**Problem description**
Search the entries for the word "company". Copy each line in which it is found.

[[ Data supplied, beginning ]]

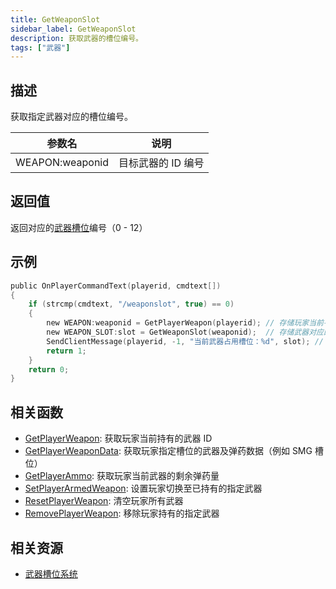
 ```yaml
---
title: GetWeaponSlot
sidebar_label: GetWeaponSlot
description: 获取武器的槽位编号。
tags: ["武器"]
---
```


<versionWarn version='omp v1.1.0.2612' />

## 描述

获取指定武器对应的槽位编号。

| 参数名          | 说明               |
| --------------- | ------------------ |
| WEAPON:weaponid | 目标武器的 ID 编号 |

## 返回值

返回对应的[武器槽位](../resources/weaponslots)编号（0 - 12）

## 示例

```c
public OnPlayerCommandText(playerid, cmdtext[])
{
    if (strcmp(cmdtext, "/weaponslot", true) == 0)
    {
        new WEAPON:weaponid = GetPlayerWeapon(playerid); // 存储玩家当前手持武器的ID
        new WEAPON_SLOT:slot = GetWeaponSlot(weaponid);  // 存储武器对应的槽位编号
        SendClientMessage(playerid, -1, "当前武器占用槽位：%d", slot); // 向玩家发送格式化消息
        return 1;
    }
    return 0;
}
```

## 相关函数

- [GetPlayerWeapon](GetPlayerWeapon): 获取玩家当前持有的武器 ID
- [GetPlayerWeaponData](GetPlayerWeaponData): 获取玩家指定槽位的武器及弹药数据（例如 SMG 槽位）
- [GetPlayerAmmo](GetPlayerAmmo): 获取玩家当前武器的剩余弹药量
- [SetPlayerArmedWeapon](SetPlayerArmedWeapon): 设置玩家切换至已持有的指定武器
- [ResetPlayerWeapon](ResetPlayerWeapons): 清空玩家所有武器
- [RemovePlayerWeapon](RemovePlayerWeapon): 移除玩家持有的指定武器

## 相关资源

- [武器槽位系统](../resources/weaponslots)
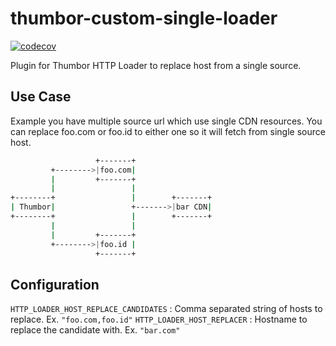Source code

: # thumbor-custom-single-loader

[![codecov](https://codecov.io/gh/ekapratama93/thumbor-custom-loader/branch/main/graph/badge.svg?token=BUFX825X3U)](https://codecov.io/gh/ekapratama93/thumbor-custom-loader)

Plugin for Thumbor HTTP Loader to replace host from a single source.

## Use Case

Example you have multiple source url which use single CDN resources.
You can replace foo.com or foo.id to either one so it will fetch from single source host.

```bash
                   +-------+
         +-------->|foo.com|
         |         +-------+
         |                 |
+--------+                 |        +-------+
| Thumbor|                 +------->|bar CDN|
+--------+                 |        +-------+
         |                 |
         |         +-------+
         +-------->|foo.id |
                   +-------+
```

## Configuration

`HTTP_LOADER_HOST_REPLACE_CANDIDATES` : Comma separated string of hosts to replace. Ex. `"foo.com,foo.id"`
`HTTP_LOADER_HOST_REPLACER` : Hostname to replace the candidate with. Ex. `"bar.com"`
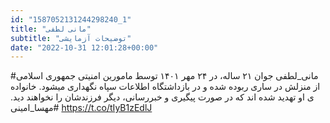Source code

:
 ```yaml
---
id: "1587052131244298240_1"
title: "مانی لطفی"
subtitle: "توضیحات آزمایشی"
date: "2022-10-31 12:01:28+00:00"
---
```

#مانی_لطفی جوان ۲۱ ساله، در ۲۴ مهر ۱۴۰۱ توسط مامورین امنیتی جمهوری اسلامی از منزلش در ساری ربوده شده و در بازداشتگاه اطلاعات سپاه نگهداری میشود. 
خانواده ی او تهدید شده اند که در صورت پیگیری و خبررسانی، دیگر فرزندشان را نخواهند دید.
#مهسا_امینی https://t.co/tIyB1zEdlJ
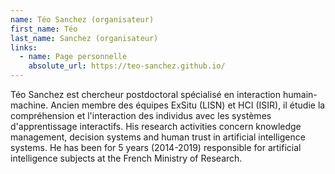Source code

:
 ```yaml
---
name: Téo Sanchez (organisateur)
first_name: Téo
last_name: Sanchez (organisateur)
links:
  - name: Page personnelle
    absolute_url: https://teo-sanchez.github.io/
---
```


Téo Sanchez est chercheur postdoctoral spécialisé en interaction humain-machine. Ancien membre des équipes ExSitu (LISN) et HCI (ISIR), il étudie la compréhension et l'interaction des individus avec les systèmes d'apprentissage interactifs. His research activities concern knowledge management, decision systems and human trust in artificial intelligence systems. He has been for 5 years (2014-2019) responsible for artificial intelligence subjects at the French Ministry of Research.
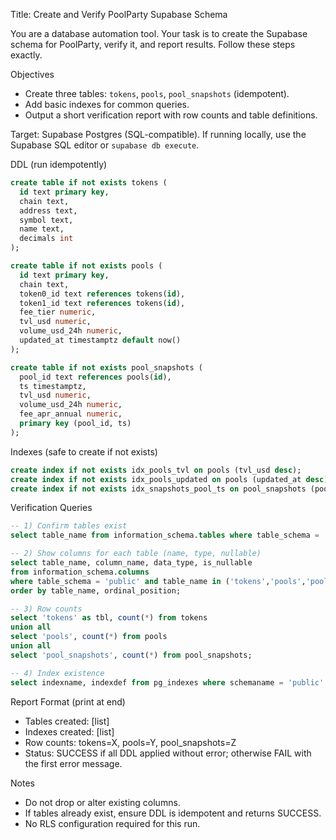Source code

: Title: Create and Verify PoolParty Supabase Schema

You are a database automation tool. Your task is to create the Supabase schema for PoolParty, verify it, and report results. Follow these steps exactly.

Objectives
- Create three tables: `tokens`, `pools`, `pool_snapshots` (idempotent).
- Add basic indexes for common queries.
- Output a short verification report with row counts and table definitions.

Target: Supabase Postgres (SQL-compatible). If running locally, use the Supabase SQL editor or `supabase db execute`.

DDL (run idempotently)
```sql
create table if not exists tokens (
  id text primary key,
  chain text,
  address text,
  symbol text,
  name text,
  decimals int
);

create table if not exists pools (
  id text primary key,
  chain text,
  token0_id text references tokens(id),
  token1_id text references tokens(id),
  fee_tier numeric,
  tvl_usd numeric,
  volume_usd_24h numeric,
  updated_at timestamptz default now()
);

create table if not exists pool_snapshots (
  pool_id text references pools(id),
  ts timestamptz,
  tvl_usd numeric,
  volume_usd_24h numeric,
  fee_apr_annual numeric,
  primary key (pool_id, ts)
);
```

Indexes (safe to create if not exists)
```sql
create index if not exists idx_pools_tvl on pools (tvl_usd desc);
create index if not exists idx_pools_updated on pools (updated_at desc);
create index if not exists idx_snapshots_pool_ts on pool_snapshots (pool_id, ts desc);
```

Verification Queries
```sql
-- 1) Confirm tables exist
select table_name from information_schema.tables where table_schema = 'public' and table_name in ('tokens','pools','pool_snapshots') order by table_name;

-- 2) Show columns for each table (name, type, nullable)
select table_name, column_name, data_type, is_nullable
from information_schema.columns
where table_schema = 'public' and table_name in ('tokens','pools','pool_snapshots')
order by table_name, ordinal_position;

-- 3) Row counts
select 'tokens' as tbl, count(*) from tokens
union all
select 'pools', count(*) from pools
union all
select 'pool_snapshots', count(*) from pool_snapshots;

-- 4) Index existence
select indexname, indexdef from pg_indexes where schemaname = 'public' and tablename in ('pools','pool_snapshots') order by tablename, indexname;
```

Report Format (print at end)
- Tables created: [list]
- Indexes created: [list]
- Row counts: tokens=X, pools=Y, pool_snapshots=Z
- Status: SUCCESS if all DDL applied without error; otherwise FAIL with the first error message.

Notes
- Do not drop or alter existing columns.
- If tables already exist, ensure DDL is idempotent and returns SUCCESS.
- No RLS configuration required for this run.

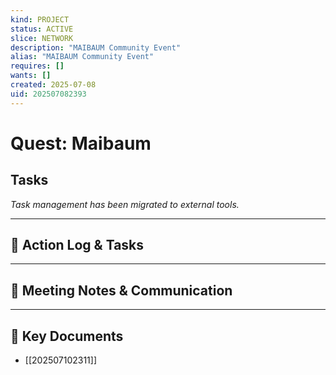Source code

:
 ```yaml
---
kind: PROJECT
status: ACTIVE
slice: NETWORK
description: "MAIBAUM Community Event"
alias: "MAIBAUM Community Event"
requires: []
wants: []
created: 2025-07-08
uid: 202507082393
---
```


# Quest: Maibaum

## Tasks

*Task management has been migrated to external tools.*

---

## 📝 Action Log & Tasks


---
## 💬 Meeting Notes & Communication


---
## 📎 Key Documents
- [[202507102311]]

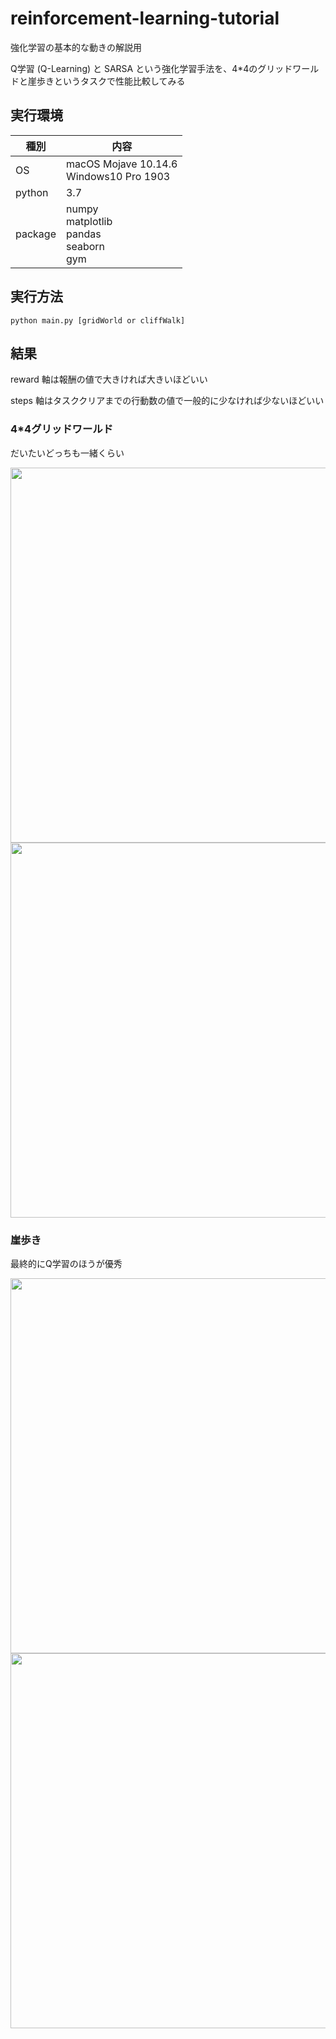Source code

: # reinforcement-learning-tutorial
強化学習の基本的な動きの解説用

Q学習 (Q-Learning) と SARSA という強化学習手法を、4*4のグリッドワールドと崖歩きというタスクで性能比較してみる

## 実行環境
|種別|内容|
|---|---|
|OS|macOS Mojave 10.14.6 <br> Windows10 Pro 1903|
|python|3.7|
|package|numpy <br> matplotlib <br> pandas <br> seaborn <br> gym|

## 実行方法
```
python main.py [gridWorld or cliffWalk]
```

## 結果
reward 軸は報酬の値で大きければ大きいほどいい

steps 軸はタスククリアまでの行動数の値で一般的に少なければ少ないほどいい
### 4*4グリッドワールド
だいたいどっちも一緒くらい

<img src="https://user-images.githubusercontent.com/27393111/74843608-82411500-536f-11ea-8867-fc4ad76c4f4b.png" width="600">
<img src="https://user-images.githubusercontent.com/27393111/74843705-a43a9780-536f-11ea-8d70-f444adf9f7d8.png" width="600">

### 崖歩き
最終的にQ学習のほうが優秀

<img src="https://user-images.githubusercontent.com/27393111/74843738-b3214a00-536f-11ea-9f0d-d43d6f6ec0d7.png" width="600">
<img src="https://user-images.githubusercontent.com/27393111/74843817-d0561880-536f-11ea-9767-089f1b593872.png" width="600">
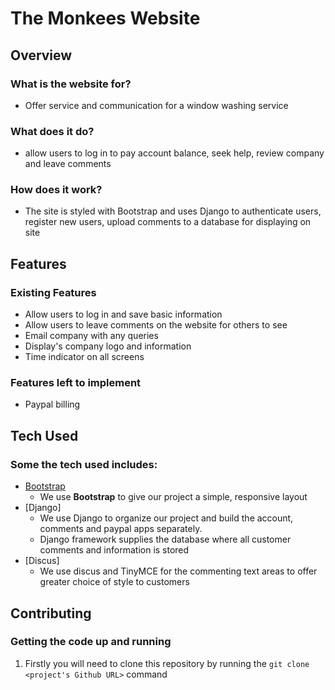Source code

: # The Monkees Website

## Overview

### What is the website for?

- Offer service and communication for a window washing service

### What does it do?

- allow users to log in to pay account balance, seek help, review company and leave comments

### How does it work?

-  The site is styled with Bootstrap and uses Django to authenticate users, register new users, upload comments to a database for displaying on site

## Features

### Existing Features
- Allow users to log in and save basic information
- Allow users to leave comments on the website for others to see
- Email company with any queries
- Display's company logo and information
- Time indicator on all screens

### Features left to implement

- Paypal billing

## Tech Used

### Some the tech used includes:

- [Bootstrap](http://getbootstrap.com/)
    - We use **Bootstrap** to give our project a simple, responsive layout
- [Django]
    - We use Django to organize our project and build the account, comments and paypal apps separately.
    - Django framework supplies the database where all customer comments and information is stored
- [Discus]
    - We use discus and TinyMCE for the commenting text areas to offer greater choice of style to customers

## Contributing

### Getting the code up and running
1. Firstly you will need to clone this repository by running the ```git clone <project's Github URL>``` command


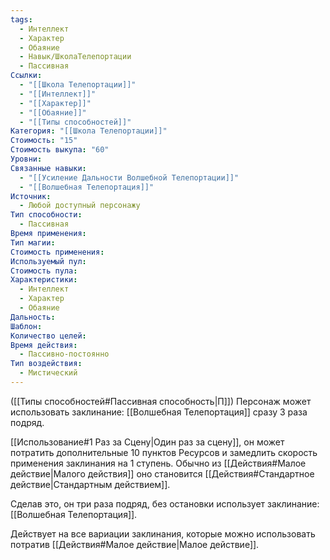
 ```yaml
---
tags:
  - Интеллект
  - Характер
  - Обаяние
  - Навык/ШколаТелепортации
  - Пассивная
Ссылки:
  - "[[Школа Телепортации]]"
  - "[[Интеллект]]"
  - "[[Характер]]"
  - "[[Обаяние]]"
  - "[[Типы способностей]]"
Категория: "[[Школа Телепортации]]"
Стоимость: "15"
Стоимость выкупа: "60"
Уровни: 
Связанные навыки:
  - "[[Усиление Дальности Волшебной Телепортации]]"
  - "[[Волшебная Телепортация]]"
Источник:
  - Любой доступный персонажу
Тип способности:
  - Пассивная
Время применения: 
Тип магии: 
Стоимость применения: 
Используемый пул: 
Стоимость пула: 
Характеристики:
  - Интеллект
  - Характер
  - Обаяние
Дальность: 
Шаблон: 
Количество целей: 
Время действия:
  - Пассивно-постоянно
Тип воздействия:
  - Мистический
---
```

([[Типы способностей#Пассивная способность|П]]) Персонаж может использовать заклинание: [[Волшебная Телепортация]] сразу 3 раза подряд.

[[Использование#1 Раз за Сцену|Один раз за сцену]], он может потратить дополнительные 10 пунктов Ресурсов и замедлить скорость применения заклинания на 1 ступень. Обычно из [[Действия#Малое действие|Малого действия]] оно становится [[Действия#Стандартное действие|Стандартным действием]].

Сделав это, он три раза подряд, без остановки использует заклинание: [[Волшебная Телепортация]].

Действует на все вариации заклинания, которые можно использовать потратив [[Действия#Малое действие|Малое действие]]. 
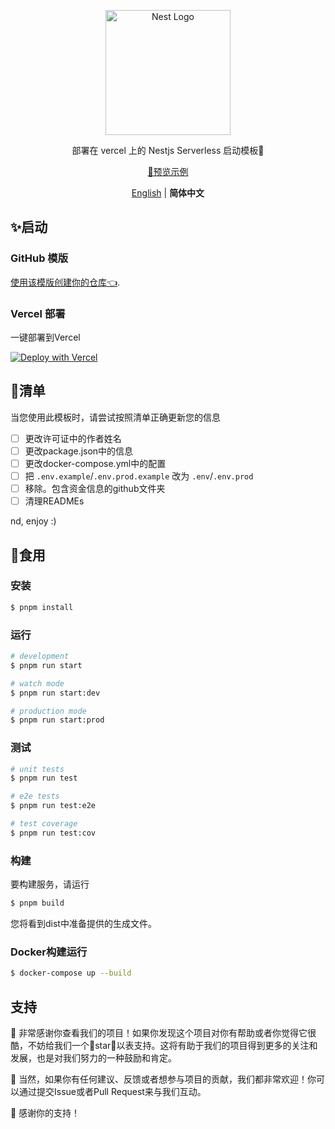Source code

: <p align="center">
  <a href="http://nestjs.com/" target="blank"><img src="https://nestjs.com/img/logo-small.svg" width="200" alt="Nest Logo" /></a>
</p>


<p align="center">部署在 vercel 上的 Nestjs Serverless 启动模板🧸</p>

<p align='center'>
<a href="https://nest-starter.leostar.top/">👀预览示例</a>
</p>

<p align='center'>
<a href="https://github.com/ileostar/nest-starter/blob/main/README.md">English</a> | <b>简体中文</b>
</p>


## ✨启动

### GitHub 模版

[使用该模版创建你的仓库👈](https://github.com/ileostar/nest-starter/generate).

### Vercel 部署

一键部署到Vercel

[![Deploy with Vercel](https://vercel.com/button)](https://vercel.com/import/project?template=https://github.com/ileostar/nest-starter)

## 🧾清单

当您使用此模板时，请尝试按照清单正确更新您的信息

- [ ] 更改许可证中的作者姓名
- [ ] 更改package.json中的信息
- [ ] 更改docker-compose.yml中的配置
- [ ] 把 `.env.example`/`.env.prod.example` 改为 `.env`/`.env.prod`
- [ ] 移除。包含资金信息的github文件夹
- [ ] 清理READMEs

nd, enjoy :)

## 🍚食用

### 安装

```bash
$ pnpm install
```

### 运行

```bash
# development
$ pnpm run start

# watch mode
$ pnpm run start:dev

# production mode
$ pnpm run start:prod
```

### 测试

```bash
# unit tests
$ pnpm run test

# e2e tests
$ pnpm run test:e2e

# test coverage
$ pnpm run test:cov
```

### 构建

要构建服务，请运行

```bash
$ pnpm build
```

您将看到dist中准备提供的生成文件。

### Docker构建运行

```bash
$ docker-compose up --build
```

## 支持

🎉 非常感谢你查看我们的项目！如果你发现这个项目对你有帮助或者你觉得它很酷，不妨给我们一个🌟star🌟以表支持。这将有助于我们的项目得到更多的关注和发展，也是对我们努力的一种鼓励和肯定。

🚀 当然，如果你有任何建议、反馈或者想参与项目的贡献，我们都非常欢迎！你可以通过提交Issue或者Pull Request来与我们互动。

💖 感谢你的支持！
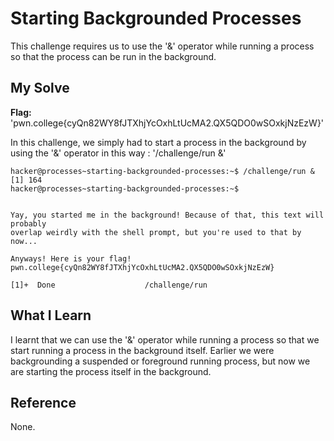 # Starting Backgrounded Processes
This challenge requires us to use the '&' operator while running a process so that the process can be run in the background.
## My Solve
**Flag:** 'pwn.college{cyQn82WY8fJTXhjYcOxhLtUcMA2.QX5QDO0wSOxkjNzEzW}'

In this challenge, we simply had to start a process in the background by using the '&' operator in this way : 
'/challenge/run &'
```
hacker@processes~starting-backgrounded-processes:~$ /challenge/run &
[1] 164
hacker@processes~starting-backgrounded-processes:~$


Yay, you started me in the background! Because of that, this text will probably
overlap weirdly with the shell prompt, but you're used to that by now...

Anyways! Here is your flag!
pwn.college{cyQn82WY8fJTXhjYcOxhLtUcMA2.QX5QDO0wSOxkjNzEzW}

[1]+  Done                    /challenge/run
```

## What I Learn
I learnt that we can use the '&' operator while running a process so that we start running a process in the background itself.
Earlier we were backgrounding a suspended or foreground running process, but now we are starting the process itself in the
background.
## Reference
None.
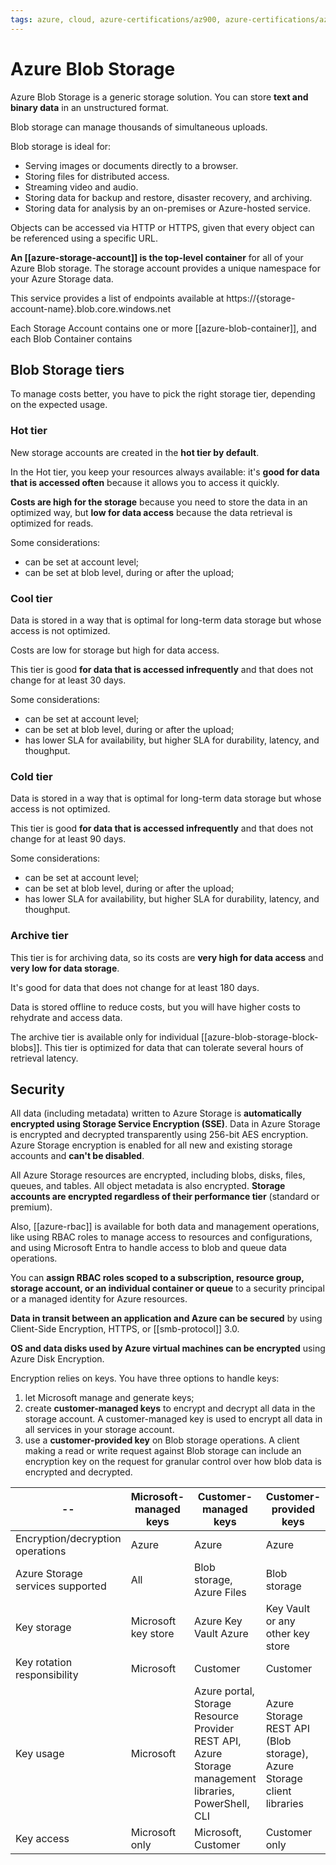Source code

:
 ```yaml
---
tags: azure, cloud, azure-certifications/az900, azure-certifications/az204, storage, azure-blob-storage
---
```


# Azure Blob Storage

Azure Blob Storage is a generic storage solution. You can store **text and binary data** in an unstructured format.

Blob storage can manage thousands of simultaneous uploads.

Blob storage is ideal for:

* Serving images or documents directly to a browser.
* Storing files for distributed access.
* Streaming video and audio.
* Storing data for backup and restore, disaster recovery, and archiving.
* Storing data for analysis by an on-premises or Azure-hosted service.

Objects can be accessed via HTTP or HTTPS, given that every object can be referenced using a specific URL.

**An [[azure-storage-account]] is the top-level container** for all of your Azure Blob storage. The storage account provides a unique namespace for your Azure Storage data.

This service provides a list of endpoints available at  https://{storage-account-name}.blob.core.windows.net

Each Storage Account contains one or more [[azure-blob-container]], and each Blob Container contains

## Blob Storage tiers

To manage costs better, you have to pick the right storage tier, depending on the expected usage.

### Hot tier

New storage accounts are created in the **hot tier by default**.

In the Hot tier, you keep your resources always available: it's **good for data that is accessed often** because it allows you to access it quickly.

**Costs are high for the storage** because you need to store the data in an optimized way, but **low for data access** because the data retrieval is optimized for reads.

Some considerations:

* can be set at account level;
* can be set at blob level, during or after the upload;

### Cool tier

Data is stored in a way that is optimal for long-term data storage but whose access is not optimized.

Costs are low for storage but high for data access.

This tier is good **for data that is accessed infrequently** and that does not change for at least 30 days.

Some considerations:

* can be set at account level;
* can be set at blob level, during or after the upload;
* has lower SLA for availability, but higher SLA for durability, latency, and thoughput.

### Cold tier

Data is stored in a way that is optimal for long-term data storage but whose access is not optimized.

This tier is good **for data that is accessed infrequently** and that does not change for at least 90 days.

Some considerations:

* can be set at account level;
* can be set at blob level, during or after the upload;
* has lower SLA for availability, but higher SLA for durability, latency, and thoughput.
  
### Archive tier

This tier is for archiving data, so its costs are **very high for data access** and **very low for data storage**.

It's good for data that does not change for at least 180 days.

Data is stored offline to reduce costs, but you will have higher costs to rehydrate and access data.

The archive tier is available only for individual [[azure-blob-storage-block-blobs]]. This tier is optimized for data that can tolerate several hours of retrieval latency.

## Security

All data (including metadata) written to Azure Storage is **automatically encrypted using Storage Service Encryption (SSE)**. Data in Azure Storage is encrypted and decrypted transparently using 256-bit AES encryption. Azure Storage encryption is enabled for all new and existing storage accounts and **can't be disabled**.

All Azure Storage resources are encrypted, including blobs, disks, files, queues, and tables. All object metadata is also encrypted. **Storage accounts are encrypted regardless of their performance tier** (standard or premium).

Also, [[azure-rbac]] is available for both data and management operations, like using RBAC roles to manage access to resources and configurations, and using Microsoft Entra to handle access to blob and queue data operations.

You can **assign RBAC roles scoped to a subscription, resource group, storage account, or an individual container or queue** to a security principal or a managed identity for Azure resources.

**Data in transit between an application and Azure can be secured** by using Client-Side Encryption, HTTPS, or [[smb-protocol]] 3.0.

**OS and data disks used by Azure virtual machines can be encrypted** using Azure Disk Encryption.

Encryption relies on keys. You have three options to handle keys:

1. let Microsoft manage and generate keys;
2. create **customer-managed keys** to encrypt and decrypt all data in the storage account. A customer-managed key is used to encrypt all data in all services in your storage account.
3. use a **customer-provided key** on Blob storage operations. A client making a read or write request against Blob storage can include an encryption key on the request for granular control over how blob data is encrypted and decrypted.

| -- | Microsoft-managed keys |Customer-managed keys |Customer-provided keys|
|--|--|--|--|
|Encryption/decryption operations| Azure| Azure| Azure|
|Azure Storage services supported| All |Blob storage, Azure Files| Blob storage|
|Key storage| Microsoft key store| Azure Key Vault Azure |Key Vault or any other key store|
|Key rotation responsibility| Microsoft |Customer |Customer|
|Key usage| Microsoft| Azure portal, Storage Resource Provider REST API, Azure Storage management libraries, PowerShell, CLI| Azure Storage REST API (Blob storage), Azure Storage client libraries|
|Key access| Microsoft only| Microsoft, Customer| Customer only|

[[ Data supplied, end ]]

**Response to the task**
- allow users to log in to pay account balance, seek help, review company and leave comments
- Email company with any queries
- Display's company logo and information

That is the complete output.